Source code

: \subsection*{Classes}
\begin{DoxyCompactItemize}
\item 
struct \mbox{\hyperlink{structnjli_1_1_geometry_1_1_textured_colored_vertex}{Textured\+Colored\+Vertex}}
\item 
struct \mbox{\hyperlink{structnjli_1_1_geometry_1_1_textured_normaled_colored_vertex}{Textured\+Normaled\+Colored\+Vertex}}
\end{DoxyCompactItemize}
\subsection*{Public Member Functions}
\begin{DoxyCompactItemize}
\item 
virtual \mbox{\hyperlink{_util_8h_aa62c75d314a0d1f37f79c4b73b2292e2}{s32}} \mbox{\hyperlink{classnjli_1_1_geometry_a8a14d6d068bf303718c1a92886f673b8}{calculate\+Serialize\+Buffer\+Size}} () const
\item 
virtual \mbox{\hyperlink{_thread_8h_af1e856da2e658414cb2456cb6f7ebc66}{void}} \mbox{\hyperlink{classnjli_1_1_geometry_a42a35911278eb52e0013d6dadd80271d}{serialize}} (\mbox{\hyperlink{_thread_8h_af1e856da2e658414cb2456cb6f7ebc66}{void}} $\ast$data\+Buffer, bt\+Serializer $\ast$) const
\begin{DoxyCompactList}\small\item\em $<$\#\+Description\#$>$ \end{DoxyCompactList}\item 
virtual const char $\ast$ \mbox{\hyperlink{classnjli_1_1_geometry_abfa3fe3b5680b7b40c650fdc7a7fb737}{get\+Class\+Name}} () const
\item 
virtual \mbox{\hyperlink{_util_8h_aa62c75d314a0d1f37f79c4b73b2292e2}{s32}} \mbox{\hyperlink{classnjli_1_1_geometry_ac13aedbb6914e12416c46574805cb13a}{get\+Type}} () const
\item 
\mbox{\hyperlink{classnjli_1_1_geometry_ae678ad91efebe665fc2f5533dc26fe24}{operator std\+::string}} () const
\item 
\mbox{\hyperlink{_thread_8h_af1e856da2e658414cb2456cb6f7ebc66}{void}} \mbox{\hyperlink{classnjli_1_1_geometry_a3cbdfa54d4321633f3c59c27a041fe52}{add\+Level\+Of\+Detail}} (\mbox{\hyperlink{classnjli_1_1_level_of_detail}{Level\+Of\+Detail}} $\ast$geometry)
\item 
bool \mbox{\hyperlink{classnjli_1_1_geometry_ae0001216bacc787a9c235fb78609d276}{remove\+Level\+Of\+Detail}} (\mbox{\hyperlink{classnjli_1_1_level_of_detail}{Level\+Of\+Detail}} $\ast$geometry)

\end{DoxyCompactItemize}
###
» **To do**: Using the material above, print every entry exactly as written.

» **Task answer**:
Source code

: \subsection*{Classes}
\begin{DoxyCompactItemize}
\item 
struct \mbox{\hyperlink{structnjli_1_1_geometry_1_1_textured_colored_vertex}{Textured\+Colored\+Vertex}}
\item 
struct \mbox{\hyperlink{structnjli_1_1_geometry_1_1_textured_normaled_colored_vertex}{Textured\+Normaled\+Colored\+Vertex}}
\end{DoxyCompactItemize}
\subsection*{Public Member Functions}
\begin{DoxyCompactItemize}
\item 
virtual \mbox{\hyperlink{_util_8h_aa62c75d314a0d1f37f79c4b73b2292e2}{s32}} \mbox{\hyperlink{classnjli_1_1_geometry_a8a14d6d068bf303718c1a92886f673b8}{calculate\+Serialize\+Buffer\+Size}} () const
\item 
virtual \mbox{\hyperlink{_thread_8h_af1e856da2e658414cb2456cb6f7ebc66}{void}} \mbox{\hyperlink{classnjli_1_1_geometry_a42a35911278eb52e0013d6dadd80271d}{serialize}} (\mbox{\hyperlink{_thread_8h_af1e856da2e658414cb2456cb6f7ebc66}{void}} $\ast$data\+Buffer, bt\+Serializer $\ast$) const
\begin{DoxyCompactList}\small\item\em $<$\#\+Description\#$>$ \end{DoxyCompactList}\item 
virtual const char $\ast$ \mbox{\hyperlink{classnjli_1_1_geometry_abfa3fe3b5680b7b40c650fdc7a7fb737}{get\+Class\+Name}} () const
\item 
virtual \mbox{\hyperlink{_util_8h_aa62c75d314a0d1f37f79c4b73b2292e2}{s32}} \mbox{\hyperlink{classnjli_1_1_geometry_ac13aedbb6914e12416c46574805cb13a}{get\+Type}} () const
\item 
\mbox{\hyperlink{classnjli_1_1_geometry_ae678ad91efebe665fc2f5533dc26fe24}{operator std\+::string}} () const
\item 
\mbox{\hyperlink{_thread_8h_af1e856da2e658414cb2456cb6f7ebc66}{void}} \mbox{\hyperlink{classnjli_1_1_geometry_a3cbdfa54d4321633f3c59c27a041fe52}{add\+Level\+Of\+Detail}} (\mbox{\hyperlink{classnjli_1_1_level_of_detail}{Level\+Of\+Detail}} $\ast$geometry)
\item 
bool \mbox{\hyperlink{classnjli_1_1_geometry_ae0001216bacc787a9c235fb78609d276}{remove\+Level\+Of\+Detail}} (\mbox{\hyperlink{classnjli_1_1_level_of_detail}{Level\+Of\+Detail}} $\ast$geometry)

\end{DoxyCompactItemize}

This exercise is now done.